In August 2018 Google sent a mail to all developers using the Google Tasks API in their Apps.
Google announced to restrict Tasks to only 2 levels starting in August 2019.
Google already restricted the number of levels in their Android Tasks App and in Gmail. They will add the restriction to the interface to Tasks, which other Apps can use.
This will affect Outliner's Google Tasks synchronization. Local Outlines or Outlines synced via Dropbox can use multiple levels also in future. However, in an upcoming update in spring 2019, Outliner will ask you (only for Google Tasks synced Outlines) if you want to flatten your Google Tasks Outline or if you want to make it a local Outline and keep multiple levels.
If you are fine with only two levels, Outliner's Google Tasks synchronization will also work in future. If you need more levels, you should change to Dropbox synchronization.
I know, that's bad news - so, is there anything we can do?
There already is an issue posted in Google's Bug Tracking system. If you think that Google should keep multilevel support, you should post a comment where you tell Google why you think that they should keep supporting multilevel tasks also in future.

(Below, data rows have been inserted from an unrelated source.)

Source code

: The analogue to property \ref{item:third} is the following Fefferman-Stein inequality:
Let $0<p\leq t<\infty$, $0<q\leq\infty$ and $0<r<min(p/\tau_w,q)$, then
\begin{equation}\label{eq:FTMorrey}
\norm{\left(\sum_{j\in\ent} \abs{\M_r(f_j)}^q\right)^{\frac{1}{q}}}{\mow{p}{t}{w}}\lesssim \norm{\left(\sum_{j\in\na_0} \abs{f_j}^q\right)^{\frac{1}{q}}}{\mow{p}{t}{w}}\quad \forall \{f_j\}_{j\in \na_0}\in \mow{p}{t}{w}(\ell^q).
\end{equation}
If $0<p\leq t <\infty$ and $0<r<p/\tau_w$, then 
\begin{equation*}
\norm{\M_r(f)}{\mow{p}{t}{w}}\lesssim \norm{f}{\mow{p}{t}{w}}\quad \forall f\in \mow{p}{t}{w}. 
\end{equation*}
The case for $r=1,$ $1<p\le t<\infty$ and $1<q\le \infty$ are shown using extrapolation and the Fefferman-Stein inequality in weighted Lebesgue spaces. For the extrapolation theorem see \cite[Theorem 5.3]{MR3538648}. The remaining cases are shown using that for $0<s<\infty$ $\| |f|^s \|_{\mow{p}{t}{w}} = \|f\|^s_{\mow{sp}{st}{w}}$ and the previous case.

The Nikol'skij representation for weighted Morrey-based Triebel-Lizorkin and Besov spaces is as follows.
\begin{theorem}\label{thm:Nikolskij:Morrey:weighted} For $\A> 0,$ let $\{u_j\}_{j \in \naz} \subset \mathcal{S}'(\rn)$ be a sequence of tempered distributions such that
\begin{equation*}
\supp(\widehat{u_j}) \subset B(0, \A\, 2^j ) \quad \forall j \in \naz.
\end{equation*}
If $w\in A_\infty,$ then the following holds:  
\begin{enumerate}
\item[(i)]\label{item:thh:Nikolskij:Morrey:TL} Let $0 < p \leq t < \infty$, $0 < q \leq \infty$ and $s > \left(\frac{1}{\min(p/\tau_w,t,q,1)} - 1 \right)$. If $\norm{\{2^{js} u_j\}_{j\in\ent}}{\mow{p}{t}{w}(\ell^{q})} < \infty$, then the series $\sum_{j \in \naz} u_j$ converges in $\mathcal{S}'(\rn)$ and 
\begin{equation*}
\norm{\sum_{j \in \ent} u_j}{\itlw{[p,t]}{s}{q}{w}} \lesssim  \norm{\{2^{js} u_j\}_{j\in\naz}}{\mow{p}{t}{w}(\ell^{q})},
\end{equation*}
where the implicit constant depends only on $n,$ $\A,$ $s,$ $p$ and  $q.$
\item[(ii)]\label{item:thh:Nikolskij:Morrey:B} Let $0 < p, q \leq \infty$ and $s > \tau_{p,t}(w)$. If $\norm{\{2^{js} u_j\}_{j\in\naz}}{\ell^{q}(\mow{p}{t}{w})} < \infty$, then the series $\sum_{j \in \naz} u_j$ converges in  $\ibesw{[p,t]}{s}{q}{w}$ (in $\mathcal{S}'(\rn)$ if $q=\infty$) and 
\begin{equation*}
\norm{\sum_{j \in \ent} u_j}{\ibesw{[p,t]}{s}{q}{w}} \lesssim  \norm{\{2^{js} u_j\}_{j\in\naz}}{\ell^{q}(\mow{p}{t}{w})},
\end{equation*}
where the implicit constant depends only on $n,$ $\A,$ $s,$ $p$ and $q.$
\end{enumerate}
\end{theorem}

Go to the issue tracker, log in with your Google account, vote for the topic by clicking the little star left of the topic name and add a comment:
This is Google's original mail:
With the recent update to Google Tasks, we limited the number of nested tasks a user could create to one level i.e. a sub-task. Sub-tasks are supported, but any nested tasks beyond these (e.g. sub-sub-tasks and so on) are no longer available in the product.
Starting August 30, 2019, we will introduce the same structure in the Tasks API. This means that, as of that date, tasks that are nested beyond more than one level will no longer be supported. For example, if a user has double nested tasks (sub-sub tasks), the revised method of the Tasks API will convert it to a sub-task and return it as such. Please check and update your applications accordingly if they include multiple levels of subtasks.